February 1, 2018 1:23 PM   Subscribe

In the past year and a half I have moved in with my partner, lost friends in a fire, gotten married, lost more friends to diseases, an overdose and a suicide and am now ending my volatile marriage and moving once again. How do you stay sane and not fall apart in the face of so much change so quickly? How do you make sense of it all? Hyper-dramatic snowflakes inside.

I feel like I've been hit by a train emotionally. Aside from the seemingly continual deaths of last year I struggled in a very dramatic and volatile relationship with someone I loved (and still love) dearly. I had inklings early on that this was not a healthy relationship but I stayed in it because I thought I was rather clever and could talk my partner into keeping his temper and not saying nasty mean things to me or getting him to show up in an adult relationship. (We're both in our early 30s.)
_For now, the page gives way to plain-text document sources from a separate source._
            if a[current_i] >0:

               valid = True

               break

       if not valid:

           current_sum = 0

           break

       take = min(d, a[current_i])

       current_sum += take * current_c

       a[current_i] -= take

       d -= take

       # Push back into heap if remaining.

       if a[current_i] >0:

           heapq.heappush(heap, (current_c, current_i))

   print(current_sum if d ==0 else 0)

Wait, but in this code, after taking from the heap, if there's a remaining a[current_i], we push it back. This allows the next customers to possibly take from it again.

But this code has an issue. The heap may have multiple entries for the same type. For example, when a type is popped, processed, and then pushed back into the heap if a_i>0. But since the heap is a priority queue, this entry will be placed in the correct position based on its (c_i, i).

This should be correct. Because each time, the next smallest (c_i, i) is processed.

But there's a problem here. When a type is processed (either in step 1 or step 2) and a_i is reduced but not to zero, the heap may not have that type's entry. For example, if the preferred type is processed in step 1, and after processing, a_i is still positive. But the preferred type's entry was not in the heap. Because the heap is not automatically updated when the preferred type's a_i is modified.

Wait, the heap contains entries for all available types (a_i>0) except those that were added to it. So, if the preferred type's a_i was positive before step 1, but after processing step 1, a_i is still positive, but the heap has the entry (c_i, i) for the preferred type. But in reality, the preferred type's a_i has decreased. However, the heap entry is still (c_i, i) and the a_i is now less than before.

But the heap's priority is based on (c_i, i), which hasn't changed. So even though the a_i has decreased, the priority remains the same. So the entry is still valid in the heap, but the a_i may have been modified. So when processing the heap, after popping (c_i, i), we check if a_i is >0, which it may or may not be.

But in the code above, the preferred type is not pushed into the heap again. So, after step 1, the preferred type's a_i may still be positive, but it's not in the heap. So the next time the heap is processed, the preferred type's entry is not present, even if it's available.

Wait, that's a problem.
Instead, I failed spectacularly and managed to start lashing out at him and being unable to keep my cool when he exploded. I can blame it on the stress on the last year or just being so worn down by living with him but my actions are my own and I'm feeling guilty and ashamed of not leaving before I got to that point. Before I get into all of this I want to provide the following caveat: this stuff did not happen all the time and often we were deeply in love, very affectionate and forming a life together and trying to make things work. He could be incredibly sweet, made me laugh, shared many of the same life goals and was a great partner when we had the same goal. He was also my first love and serious adult relationship.

On his end: he would make promises he didn't keep (things that were reassurances that kept me in the relationship), had an incredibly explosive temper, framed the relationship like it was a zero sum power game, insisted on an open relationship in which he asserted his right to sleep with others but was allowed to be incredibly jealous when I did the same, crossed boundaries repeatedly with another woman and kept her in his life despite how I felt about it, refused to acknowledge my feelings as valid at times, refusing to apologize, was incredibly hypocritical (it's ok for him to demand a photo proving where I am in that moment but asking him for reassurance that he used a condom was insulting), yelled at me, called me names and would continue being mean when he was upset no matter what I did (leaving made him angry, being calm made him angry, yelling back made him angry).

On my end: when I got upset, I threw things and this happened a few times in the three years we were together. Once was shortly after I moved in with him and found out he'd been lying to me and maintaining a relationship in secret. I threw a something in anger and hit the window by accident, breaking it. Not my proudest moment and this was the first time I thought about calling off the wedding and ending the relationship. Instead I remained and kept telling myself I could handle it. A week later several friends died in a tragic fire and I was in a bad place mentally. He went on a text rage when I was insistent about discussing how sad I felt when he didn't want to talk about it and I failed to respect that.

A second incident happened about 6 months later when a very close friend died suddenly about two weeks after our wedding. He went out drinking an didn't come home when he said he would (an ongoing struggle) and I smashed his tablet in my own drunk rage. I exploded when he came home and yelled again, screaming at him like the world was going to end saying anything I could to hurt him. I left for awhile, made what amends I could (replacing what I broke, writing apologies, seeing a therapist to deal with my stress) and moved back in after a month. The fights continued and I tried my best to just keep calm when he started having an explosion but I kept losing my cool. When I did lose my cool I lashed out at him verbally and said really shitty things.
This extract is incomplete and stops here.